ストレイト・ストーリー
監督:デヴィッド・リンチ
出演:リチャード・ファーンズワース、シシー・スペイセク、ハリー・ディーン・スタントン
時間:1h51
エレファントマンやブルーベルベッド、ツインピークスなどで知られるデヴィッド・リンチが作った、正統派の大人の童話です。
デヴィッド・リンチというと、先にあげた作品に象徴されるように、人間の精神世界の際々の部分を描くカルト的監督という感じがしますが、本作『ストレイトストーリー』はそれらカルト系の作品とは明らかに毛色の違う作品です。
映画って、ブームとかその当時の時代性みたいなものが見る側に強く影響してしまう表現分野だと思うんです。だから、ブームに乗って見たそのときはすごくおもしろかったけど、あとでもう一度DVDとかでその作品を見返してみたら
「あれっ?」みたいな肩透かしをくらうときって結構あるじゃないですか。
でも、本作、『ストレイトストーリー』はいつ見返しても常に新しい喜びや満足感を提供してくれるであろう作品です。わかりやすくいうと、噛めば噛むほど味が出る「スルメ系」の作品なんですけど、こういう作品こそDVDで買うべきですよね。
さて、本作、インターネットで検索してみると、どうしてもデヴィッド・リンチに関する話題が多く引っかかるんですが、私が個人的に注目したのは主人公であるリチャード・ファーンズワースですね。
この俳優さん、日の目を見たのはかなり年を取ってからだったように思います。実際、私も、この『ストレイトストーリー』を見るまではこの人のことを全く知りませんでした。

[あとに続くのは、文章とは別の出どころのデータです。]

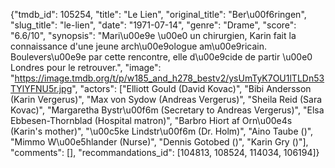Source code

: {"tmdb_id": 105254, "title": "Le Lien", "original_title": "Ber\u00f6ringen", "slug_title": "le-lien", "date": "1971-07-14", "genre": "Drame", "score": "6.6/10", "synopsis": "Mari\u00e9e \u00e0 un chirurgien, Karin fait la connaissance d'une jeune arch\u00e9ologue am\u00e9ricain. Boulevers\u00e9e par cette rencontre, elle d\u00e9cide de partir \u00e0 Londres pour le retrouver.", "image": "https://image.tmdb.org/t/p/w185_and_h278_bestv2/ysUmTyK7OU1lTLDn53TYlYFNU5r.jpg", "actors": ["Elliott Gould (David Kovac)", "Bibi Andersson (Karin Vergerus)", "Max von Sydow (Andreas Vergerus)", "Sheila Reid (Sara Kovac)", "Margaretha Bystr\u00f6m (Secretary to Andreas Vergerus)", "Elsa Ebbesen-Thornblad (Hospital matron)", "Barbro Hiort af Orn\u00e4s (Karin's mother)", "\u00c5ke Lindstr\u00f6m (Dr. Holm)", "Aino Taube ()", "Mimmo W\u00e5hlander (Nurse)", "Dennis Gotobed ()", "Karin Gry ()"], "comments": [], "recommandations_id": [104813, 108524, 114034, 106194]}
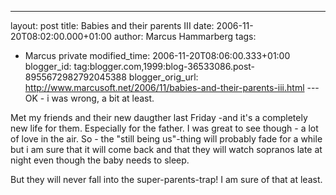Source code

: ---
layout: post
title: Babies and their parents III
date: 2006-11-20T08:02:00.000+01:00
author: Marcus Hammarberg
tags:
  - Marcus private
modified_time: 2006-11-20T08:06:00.333+01:00
blogger_id: tag:blogger.com,1999:blog-36533086.post-8955672982792045388
blogger_orig_url: http://www.marcusoft.net/2006/11/babies-and-their-parents-iii.html ---
OK - i was wrong, a bit at least.

Met my friends and their new daugther last Friday -and it's a completely
new life for them. Especially for the father. I was great to see
though - a lot of love in the air. So - the "still being us"-thing will
probably fade for a while but i am sure that it will come back and that
they will watch sopranos late at night even though the baby needs to
sleep.

But they will never fall into the super-parents-trap! I am sure of that
at least.
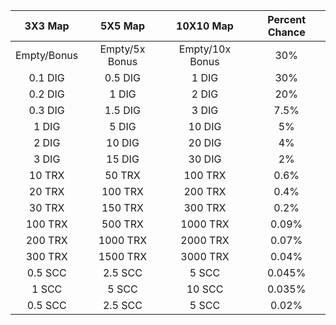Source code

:|3X3 Map    |5X5 Map       |10X10 Map      |Percent Chance|
|:---------:|:------------:|:-------------:|:------------:|
|Empty/Bonus|Empty/5x Bonus|Empty/10x Bonus|30%           |
|0.1 DIG    |0.5 DIG       |1 DIG          |30%           |
|0.2 DIG    |1 DIG         |2 DIG          |20%           |
|0.3 DIG    |1.5 DIG       |3 DIG          |7.5%          |
|1 DIG      |5 DIG         |10 DIG         |5%            |
|2 DIG      |10 DIG        |20 DIG         |4%            |
|3 DIG      |15 DIG        |30 DIG         |2%            |
|10 TRX     |50 TRX        |100 TRX        |0.6%          |
|20 TRX     |100 TRX       |200 TRX        |0.4%          |
|30 TRX     |150 TRX       |300 TRX        |0.2%          |
|100 TRX    |500 TRX       |1000 TRX       |0.09%         |
|200 TRX    |1000 TRX      |2000 TRX       |0.07%         |
|300 TRX    |1500 TRX      |3000 TRX       |0.04%         |
|0.5 SCC    |2.5 SCC       |5 SCC          |0.045%        |
|1 SCC      |5 SCC         |10 SCC         |0.035%        |
|0.5 SCC    |2.5 SCC       |5 SCC          |0.02%         |
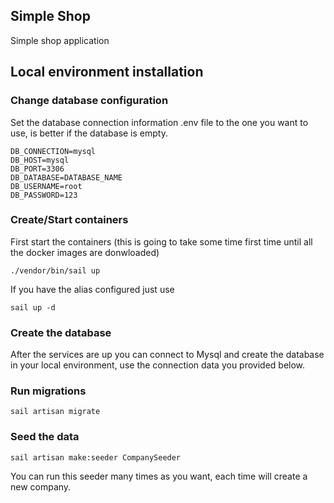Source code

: 
## Simple Shop

Simple shop application



## Local environment installation

### Change database configuration

Set the database connection information .env file to the one you want 
to use, is better if the database is empty.

`DB_CONNECTION=mysql`  
`DB_HOST=mysql`  
`DB_PORT=3306`   
`DB_DATABASE=DATABASE_NAME`  
`DB_USERNAME=root`   
`DB_PASSWORD=123` 

### Create/Start containers
First start the containers (this is going to take some time first time until all 
the docker images are donwloaded)

`./vendor/bin/sail up`

If you have the alias configured just use

`sail up -d`


### Create the database

After the services are up you can connect to Mysql and create the database
in your local environment, use the connection data you provided below.

### Run migrations

`sail artisan migrate`

### Seed the data 

`sail artisan make:seeder CompanySeeder`

You can run this seeder many times as you want, each time will create a new company.
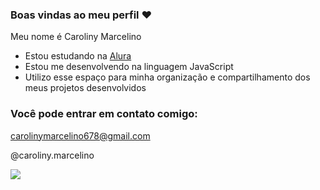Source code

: ### Boas vindas ao meu perfil ❤

Meu nome é Caroliny Marcelino

- Estou estudando na [Alura](https://www.alura.com.br)
- Estou me desenvolvendo na linguagem JavaScript
- Utilizo esse espaço para minha organização e compartilhamento dos meus projetos desenvolvidos

### Você pode entrar em contato comigo:

carolinymarcelino678@gmail.com

@caroliny.marcelino

![]([https://media1.tenor.com/m/MRgaS4kC7aAAAAAC/miraculous-marinette.gif](https://media.giphy.com/media/v1.Y2lkPTc5MGI3NjExOGw5MHFwYnlla25za3VkNDlvNzZmNjJuZTRtMDZvMDY1d2s0emI2dCZlcD12MV9naWZzX3NlYXJjaCZjdD1n/xQb64uIuuNDZJo9ify/giphy.gif))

しかし、本作でアカデミー賞にノミネートされたということからもわかるように、劇中での存在感や味わいはソン所そこいらの若手俳優には絶対に出せない渋さと貫禄があります。
たぶん、役を演じるのが上手いとかどうとかいうよりもそれ以前に、一人の人間として色々な人生を経験してきた重厚な人物なんだと思います。
「年を取って一番辛いことは何?」
「若い頃の事を覚えていることだよ。」
この映画の中で私が最も心に残っている台詞です。
2000年10月6日、末期癌との闘病の末、自宅で拳銃自殺。享年80。
リチャード・ファーンズワース、本当に優れた俳優だと思います。ご冥福をお祈りいたします。